_TASK DIRECTIONS_.
Return the data verbatim, without pictures.

_LISTED ENTRIES_.
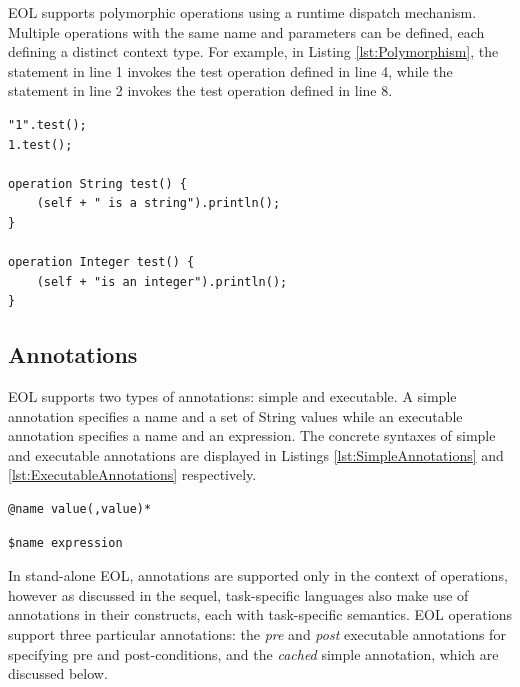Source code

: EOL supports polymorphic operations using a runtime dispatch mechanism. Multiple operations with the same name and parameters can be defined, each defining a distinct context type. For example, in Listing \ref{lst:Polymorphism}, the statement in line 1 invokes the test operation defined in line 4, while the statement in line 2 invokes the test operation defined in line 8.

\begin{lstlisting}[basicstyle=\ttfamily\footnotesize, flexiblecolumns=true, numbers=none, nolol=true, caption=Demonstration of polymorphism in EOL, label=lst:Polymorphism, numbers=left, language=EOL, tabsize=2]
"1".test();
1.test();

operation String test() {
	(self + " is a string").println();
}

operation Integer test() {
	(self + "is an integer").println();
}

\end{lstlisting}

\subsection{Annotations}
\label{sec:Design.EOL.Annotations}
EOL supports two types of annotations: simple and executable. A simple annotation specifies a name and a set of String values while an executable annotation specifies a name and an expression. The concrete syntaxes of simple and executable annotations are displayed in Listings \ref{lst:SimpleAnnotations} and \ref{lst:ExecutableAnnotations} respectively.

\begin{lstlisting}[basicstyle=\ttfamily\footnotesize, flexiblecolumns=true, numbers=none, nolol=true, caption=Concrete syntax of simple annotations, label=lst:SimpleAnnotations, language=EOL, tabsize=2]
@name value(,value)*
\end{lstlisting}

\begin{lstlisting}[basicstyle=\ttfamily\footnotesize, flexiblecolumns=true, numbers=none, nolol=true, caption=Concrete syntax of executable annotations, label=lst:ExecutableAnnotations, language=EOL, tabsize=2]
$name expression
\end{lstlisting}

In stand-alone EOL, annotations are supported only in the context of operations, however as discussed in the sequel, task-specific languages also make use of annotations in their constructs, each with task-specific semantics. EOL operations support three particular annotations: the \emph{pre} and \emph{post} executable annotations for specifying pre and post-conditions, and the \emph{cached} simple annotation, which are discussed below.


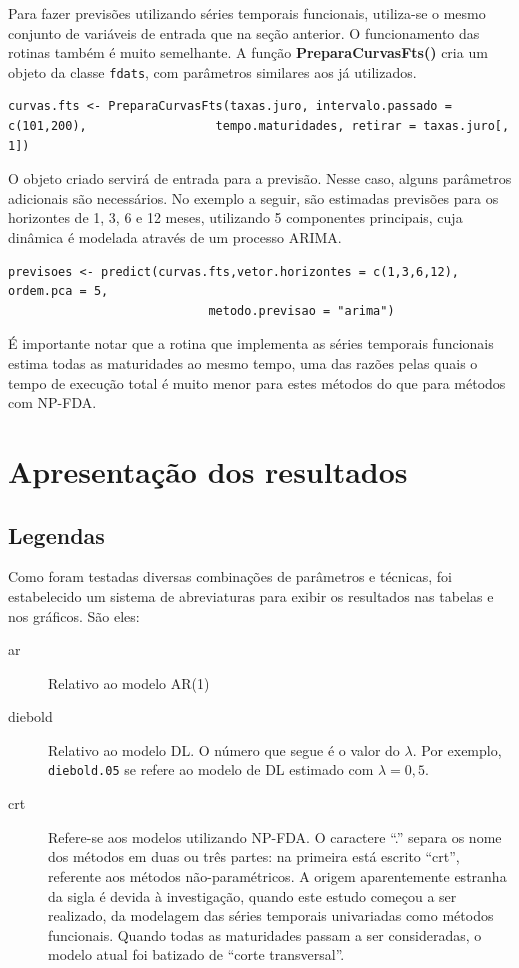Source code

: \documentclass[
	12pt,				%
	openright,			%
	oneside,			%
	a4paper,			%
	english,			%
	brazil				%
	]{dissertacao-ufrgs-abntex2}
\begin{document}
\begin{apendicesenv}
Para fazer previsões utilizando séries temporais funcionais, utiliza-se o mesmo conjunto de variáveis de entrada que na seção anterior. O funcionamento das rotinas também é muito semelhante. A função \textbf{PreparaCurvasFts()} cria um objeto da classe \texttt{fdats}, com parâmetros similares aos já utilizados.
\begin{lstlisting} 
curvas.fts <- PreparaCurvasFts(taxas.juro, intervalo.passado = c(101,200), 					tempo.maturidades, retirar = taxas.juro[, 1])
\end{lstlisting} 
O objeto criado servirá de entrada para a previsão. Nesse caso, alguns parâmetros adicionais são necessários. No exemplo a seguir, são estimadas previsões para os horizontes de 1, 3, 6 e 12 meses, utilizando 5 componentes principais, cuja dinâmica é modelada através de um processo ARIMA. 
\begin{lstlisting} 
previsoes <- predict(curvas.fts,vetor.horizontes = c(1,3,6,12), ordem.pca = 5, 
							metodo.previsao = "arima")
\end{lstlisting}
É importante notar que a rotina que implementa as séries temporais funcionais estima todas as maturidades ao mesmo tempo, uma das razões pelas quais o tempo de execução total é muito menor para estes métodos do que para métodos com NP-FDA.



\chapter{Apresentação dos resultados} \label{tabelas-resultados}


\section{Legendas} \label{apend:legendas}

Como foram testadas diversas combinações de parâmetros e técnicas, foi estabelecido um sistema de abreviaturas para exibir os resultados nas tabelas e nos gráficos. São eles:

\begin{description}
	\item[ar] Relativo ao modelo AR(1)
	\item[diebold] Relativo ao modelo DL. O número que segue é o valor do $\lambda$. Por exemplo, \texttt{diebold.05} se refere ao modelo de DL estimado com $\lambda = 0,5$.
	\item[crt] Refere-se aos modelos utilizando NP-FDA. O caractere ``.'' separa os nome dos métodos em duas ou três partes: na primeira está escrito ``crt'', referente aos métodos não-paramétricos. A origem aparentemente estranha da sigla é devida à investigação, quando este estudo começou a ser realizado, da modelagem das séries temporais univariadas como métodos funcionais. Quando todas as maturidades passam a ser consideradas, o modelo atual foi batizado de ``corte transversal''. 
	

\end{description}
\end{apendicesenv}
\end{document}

_ANSWER SECTION_.
Source code

: EOL supports polymorphic operations using a runtime dispatch mechanism. Multiple operations with the same name and parameters can be defined, each defining a distinct context type. For example, in Listing \ref{lst:Polymorphism}, the statement in line 1 invokes the test operation defined in line 4, while the statement in line 2 invokes the test operation defined in line 8.

\begin{lstlisting}[basicstyle=\ttfamily\footnotesize, flexiblecolumns=true, numbers=none, nolol=true, caption=Demonstration of polymorphism in EOL, label=lst:Polymorphism, numbers=left, language=EOL, tabsize=2]
"1".test();
1.test();

operation String test() {
	(self + " is a string").println();
}

operation Integer test() {
	(self + "is an integer").println();
}

\end{lstlisting}

\subsection{Annotations}
\label{sec:Design.EOL.Annotations}
EOL supports two types of annotations: simple and executable. A simple annotation specifies a name and a set of String values while an executable annotation specifies a name and an expression. The concrete syntaxes of simple and executable annotations are displayed in Listings \ref{lst:SimpleAnnotations} and \ref{lst:ExecutableAnnotations} respectively.

\begin{lstlisting}[basicstyle=\ttfamily\footnotesize, flexiblecolumns=true, numbers=none, nolol=true, caption=Concrete syntax of simple annotations, label=lst:SimpleAnnotations, language=EOL, tabsize=2]
@name value(,value)*
\end{lstlisting}

\begin{lstlisting}[basicstyle=\ttfamily\footnotesize, flexiblecolumns=true, numbers=none, nolol=true, caption=Concrete syntax of executable annotations, label=lst:ExecutableAnnotations, language=EOL, tabsize=2]
$name expression
\end{lstlisting}

In stand-alone EOL, annotations are supported only in the context of operations, however as discussed in the sequel, task-specific languages also make use of annotations in their constructs, each with task-specific semantics. EOL operations support three particular annotations: the \emph{pre} and \emph{post} executable annotations for specifying pre and post-conditions, and the \emph{cached} simple annotation, which are discussed below.


Source code

: \documentclass[
	12pt,				%
	openright,			%
	oneside,			%
	a4paper,			%
	english,			%
	brazil				%
	]{dissertacao-ufrgs-abntex2}
\begin{document}
\begin{apendicesenv}
Para fazer previsões utilizando séries temporais funcionais, utiliza-se o mesmo conjunto de variáveis de entrada que na seção anterior. O funcionamento das rotinas também é muito semelhante. A função \textbf{PreparaCurvasFts()} cria um objeto da classe \texttt{fdats}, com parâmetros similares aos já utilizados.
\begin{lstlisting} 
curvas.fts <- PreparaCurvasFts(taxas.juro, intervalo.passado = c(101,200), 					tempo.maturidades, retirar = taxas.juro[, 1])
\end{lstlisting} 
O objeto criado servirá de entrada para a previsão. Nesse caso, alguns parâmetros adicionais são necessários. No exemplo a seguir, são estimadas previsões para os horizontes de 1, 3, 6 e 12 meses, utilizando 5 componentes principais, cuja dinâmica é modelada através de um processo ARIMA. 
\begin{lstlisting} 
previsoes <- predict(curvas.fts,vetor.horizontes = c(1,3,6,12), ordem.pca = 5, 
							metodo.previsao = "arima")
\end{lstlisting}
É importante notar que a rotina que implementa as séries temporais funcionais estima todas as maturidades ao mesmo tempo, uma das razões pelas quais o tempo de execução total é muito menor para estes métodos do que para métodos com NP-FDA.



\chapter{Apresentação dos resultados} \label{tabelas-resultados}


\section{Legendas} \label{apend:legendas}

Como foram testadas diversas combinações de parâmetros e técnicas, foi estabelecido um sistema de abreviaturas para exibir os resultados nas tabelas e nos gráficos. São eles:

\begin{description}
	\item[ar] Relativo ao modelo AR(1)
	\item[diebold] Relativo ao modelo DL. O número que segue é o valor do $\lambda$. Por exemplo, \texttt{diebold.05} se refere ao modelo de DL estimado com $\lambda = 0,5$.
	\item[crt] Refere-se aos modelos utilizando NP-FDA. O caractere ``.'' separa os nome dos métodos em duas ou três partes: na primeira está escrito ``crt'', referente aos métodos não-paramétricos. A origem aparentemente estranha da sigla é devida à investigação, quando este estudo começou a ser realizado, da modelagem das séries temporais univariadas como métodos funcionais. Quando todas as maturidades passam a ser consideradas, o modelo atual foi batizado de ``corte transversal''. 
	

\end{description}
\end{apendicesenv}
\end{document}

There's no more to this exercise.